Exercise requirements: Repeat each line of the data exactly as written.

(Saved data entries)
━━━━━━━━━━━━━━━━

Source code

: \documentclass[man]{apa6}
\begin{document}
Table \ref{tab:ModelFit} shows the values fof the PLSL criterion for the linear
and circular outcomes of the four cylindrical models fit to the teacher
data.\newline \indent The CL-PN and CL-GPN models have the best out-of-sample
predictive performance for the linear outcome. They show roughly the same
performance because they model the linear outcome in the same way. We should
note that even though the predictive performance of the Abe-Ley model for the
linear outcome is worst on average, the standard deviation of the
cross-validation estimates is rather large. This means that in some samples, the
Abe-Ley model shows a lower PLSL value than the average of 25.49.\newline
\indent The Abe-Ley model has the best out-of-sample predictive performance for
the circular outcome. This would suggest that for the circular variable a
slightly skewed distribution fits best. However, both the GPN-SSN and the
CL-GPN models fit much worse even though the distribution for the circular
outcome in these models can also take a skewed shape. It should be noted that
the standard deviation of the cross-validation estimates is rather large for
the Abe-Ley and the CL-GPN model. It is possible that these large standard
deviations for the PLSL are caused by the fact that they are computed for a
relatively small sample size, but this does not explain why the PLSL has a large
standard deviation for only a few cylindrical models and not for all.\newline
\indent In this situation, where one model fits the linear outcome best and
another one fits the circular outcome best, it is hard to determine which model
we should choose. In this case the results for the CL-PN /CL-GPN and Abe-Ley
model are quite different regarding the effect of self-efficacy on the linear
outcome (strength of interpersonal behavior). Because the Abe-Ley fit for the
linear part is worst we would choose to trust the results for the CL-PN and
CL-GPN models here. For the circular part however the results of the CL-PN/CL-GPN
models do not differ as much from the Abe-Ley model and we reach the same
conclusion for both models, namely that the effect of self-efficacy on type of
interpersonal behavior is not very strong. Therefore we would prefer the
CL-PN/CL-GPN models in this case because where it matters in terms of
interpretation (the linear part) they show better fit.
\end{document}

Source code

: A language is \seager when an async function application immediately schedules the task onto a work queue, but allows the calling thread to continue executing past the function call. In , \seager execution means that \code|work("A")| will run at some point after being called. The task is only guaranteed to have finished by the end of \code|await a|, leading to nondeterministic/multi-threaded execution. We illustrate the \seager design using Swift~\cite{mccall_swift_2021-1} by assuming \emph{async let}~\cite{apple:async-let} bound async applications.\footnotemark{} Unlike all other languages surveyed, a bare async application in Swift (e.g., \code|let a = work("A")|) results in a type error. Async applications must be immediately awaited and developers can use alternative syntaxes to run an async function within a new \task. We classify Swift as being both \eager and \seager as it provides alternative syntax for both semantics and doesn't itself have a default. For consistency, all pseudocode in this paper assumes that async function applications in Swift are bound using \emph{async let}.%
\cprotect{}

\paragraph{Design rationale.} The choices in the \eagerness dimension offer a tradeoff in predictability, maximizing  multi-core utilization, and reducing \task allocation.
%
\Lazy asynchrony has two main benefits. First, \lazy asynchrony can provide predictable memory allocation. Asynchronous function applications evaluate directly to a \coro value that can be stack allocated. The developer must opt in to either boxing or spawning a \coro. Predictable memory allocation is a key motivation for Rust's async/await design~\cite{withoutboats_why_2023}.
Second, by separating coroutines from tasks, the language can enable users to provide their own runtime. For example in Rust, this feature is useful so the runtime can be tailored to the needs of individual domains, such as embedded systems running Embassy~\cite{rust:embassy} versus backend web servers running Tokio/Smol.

━━━━━━━━━━━━━━━━

Task result:
Source code

: \documentclass[man]{apa6}
\begin{document}
Table \ref{tab:ModelFit} shows the values fof the PLSL criterion for the linear
and circular outcomes of the four cylindrical models fit to the teacher
data.\newline \indent The CL-PN and CL-GPN models have the best out-of-sample
predictive performance for the linear outcome. They show roughly the same
performance because they model the linear outcome in the same way. We should
note that even though the predictive performance of the Abe-Ley model for the
linear outcome is worst on average, the standard deviation of the
cross-validation estimates is rather large. This means that in some samples, the
Abe-Ley model shows a lower PLSL value than the average of 25.49.\newline
\indent The Abe-Ley model has the best out-of-sample predictive performance for
the circular outcome. This would suggest that for the circular variable a
slightly skewed distribution fits best. However, both the GPN-SSN and the
CL-GPN models fit much worse even though the distribution for the circular
outcome in these models can also take a skewed shape. It should be noted that
the standard deviation of the cross-validation estimates is rather large for
the Abe-Ley and the CL-GPN model. It is possible that these large standard
deviations for the PLSL are caused by the fact that they are computed for a
relatively small sample size, but this does not explain why the PLSL has a large
standard deviation for only a few cylindrical models and not for all.\newline
\indent In this situation, where one model fits the linear outcome best and
another one fits the circular outcome best, it is hard to determine which model
we should choose. In this case the results for the CL-PN /CL-GPN and Abe-Ley
model are quite different regarding the effect of self-efficacy on the linear
outcome (strength of interpersonal behavior). Because the Abe-Ley fit for the
linear part is worst we would choose to trust the results for the CL-PN and
CL-GPN models here. For the circular part however the results of the CL-PN/CL-GPN
models do not differ as much from the Abe-Ley model and we reach the same
conclusion for both models, namely that the effect of self-efficacy on type of
interpersonal behavior is not very strong. Therefore we would prefer the
CL-PN/CL-GPN models in this case because where it matters in terms of
interpretation (the linear part) they show better fit.
\end{document}

Source code

: A language is \seager when an async function application immediately schedules the task onto a work queue, but allows the calling thread to continue executing past the function call. In , \seager execution means that \code|work("A")| will run at some point after being called. The task is only guaranteed to have finished by the end of \code|await a|, leading to nondeterministic/multi-threaded execution. We illustrate the \seager design using Swift~\cite{mccall_swift_2021-1} by assuming \emph{async let}~\cite{apple:async-let} bound async applications.\footnotemark{} Unlike all other languages surveyed, a bare async application in Swift (e.g., \code|let a = work("A")|) results in a type error. Async applications must be immediately awaited and developers can use alternative syntaxes to run an async function within a new \task. We classify Swift as being both \eager and \seager as it provides alternative syntax for both semantics and doesn't itself have a default. For consistency, all pseudocode in this paper assumes that async function applications in Swift are bound using \emph{async let}.%
\cprotect{}

\paragraph{Design rationale.} The choices in the \eagerness dimension offer a tradeoff in predictability, maximizing  multi-core utilization, and reducing \task allocation.
%
\Lazy asynchrony has two main benefits. First, \lazy asynchrony can provide predictable memory allocation. Asynchronous function applications evaluate directly to a \coro value that can be stack allocated. The developer must opt in to either boxing or spawning a \coro. Predictable memory allocation is a key motivation for Rust's async/await design~\cite{withoutboats_why_2023}.
Second, by separating coroutines from tasks, the language can enable users to provide their own runtime. For example in Rust, this feature is useful so the runtime can be tailored to the needs of individual domains, such as embedded systems running Embassy~\cite{rust:embassy} versus backend web servers running Tokio/Smol.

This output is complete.